When we talk about shooting precision we are referring to the amount of dispersion we expect to see of each shot about a center point (which shooters try to adjust to match the point of aim). Precision is like a cone of error that projects out from the muzzle of the gun. I.e., double the distance and the dispersion also doubles. We can describe this error by referring to dispersion at a specific distance. For example, it is common to quote precision in inches of extreme spread at 100 yards, or "inches per hundred yards."
It is more common, however, to describe the angle of the cone at its tip, since this is independent of the distance at which a target is shot. The higher the precision, the tighter the cone and the smaller the angle at its tip.

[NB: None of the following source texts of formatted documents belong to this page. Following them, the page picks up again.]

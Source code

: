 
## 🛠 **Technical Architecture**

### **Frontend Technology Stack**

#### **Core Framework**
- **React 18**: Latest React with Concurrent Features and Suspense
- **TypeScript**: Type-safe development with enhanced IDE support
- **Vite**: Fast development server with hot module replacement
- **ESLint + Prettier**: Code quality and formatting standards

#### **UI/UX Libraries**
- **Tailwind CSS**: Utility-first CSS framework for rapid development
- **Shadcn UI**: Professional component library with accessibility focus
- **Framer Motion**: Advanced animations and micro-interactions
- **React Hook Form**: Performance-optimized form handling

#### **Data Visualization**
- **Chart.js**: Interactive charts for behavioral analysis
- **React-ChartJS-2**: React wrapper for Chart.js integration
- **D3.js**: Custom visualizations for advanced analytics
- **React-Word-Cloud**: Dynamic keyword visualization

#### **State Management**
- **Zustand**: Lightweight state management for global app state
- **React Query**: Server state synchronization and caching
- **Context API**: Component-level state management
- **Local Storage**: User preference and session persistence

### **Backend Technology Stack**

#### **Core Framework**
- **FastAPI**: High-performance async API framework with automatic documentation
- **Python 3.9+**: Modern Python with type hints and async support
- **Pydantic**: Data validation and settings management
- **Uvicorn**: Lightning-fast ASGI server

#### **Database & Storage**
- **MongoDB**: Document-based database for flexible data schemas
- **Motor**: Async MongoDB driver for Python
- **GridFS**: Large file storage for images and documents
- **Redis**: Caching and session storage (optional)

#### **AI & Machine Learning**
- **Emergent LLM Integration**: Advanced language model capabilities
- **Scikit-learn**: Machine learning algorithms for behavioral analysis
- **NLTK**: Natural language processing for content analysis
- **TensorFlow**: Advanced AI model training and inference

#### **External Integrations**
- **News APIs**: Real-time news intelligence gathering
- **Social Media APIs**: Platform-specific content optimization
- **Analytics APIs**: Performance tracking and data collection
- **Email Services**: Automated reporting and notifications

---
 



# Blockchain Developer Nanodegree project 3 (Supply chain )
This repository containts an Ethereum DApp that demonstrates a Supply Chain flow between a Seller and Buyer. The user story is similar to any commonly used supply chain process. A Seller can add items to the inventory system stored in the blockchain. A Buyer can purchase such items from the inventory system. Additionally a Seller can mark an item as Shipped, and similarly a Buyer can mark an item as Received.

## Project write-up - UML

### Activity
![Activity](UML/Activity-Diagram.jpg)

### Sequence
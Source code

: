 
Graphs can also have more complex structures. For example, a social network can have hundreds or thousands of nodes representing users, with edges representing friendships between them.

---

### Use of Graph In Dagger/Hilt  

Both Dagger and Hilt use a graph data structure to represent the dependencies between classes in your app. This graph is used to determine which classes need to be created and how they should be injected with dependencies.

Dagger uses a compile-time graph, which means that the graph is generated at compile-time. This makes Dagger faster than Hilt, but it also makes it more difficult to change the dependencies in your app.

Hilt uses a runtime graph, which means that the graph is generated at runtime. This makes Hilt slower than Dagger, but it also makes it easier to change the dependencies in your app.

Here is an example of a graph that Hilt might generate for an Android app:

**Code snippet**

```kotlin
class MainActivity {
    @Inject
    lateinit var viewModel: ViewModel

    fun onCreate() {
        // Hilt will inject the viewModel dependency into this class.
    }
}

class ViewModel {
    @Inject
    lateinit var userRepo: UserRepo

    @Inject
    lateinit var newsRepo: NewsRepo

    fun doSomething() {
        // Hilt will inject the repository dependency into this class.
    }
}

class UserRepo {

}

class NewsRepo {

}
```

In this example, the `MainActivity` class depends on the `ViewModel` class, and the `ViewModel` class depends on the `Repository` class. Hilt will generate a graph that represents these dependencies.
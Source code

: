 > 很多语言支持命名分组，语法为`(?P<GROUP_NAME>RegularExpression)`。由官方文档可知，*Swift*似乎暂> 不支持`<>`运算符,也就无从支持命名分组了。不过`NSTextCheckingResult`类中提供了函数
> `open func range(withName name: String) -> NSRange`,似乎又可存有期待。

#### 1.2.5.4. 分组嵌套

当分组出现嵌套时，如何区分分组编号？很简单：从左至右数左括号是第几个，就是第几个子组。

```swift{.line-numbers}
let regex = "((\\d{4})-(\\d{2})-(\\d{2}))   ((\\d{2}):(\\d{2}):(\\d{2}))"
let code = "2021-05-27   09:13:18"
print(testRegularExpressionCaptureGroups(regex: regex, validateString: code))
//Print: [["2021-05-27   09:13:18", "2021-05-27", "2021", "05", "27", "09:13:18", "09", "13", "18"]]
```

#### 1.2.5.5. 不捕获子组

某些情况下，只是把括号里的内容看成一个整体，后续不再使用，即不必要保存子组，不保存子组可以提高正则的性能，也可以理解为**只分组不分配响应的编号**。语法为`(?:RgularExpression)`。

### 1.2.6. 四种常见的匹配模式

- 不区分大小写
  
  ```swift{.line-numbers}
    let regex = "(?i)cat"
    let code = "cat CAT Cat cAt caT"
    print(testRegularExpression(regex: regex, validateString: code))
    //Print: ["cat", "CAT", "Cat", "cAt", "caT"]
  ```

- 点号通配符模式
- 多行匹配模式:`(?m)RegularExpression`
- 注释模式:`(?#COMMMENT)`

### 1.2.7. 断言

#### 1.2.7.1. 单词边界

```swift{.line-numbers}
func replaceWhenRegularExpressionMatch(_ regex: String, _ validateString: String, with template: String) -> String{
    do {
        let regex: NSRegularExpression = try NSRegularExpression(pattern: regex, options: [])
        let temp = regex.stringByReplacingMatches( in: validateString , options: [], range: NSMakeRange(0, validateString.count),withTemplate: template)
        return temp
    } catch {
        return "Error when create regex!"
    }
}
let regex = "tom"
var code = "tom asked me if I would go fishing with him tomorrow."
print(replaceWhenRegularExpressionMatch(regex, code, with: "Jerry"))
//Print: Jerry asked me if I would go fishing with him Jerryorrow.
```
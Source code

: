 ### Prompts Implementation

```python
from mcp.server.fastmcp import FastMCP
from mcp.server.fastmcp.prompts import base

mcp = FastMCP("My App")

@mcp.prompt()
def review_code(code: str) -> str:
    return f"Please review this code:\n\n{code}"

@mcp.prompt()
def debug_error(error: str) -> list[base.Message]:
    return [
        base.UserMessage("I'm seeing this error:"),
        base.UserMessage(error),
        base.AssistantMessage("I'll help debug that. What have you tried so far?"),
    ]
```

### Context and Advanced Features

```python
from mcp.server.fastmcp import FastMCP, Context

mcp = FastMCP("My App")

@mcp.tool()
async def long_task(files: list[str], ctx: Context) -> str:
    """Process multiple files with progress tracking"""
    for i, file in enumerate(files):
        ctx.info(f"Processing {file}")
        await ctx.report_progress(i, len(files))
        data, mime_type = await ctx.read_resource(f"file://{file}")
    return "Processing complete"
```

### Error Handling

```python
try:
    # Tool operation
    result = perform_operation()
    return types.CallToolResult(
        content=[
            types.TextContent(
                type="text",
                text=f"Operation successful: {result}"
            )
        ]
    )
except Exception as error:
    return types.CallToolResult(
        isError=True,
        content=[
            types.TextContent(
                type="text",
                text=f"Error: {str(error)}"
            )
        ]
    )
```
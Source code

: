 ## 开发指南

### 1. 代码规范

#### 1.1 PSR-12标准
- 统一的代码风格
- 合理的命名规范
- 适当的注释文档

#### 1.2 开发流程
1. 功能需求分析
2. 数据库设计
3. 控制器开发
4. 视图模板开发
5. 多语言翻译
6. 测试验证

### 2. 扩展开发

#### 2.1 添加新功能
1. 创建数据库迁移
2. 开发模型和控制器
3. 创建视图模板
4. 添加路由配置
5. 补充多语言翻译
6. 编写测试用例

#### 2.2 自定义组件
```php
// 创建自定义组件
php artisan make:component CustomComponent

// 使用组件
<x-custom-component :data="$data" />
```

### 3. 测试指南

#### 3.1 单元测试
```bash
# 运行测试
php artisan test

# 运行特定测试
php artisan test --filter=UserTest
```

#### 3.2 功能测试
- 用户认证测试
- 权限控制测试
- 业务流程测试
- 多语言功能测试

One of two popular angular units used by shooters is MOA, though there is some ambiguity in this term. MOA was initially short for Minute of Arc, or arc minute, which is one sixtieth of one degree. At some point shooters began to expand the acronym as Minute of Angle. They also took its original value, which at 100 yards is 3600” tan (1/60 degrees) = 1.047”, and rounded it to 1” at 100 yards. For clarity the latter unit is called “Shooters MOA,” or SMOA.
The other common unit is the “mil,” which simply means thousandth. For example, at 100 yards a mil is 100 yards / 1000 = 3.6”. Some more benign confusion also persists around this term, with some assuming “mil” is short for milliradian, which is another angular unit. Fortunately, a milliradian is almost exactly equal to a mil so there’s no harm interchanging mil, “milrad,” and milliradian.
It is worth noting that 1 mil = 3.6 SMOA \(\approx\) 3.44 MOA.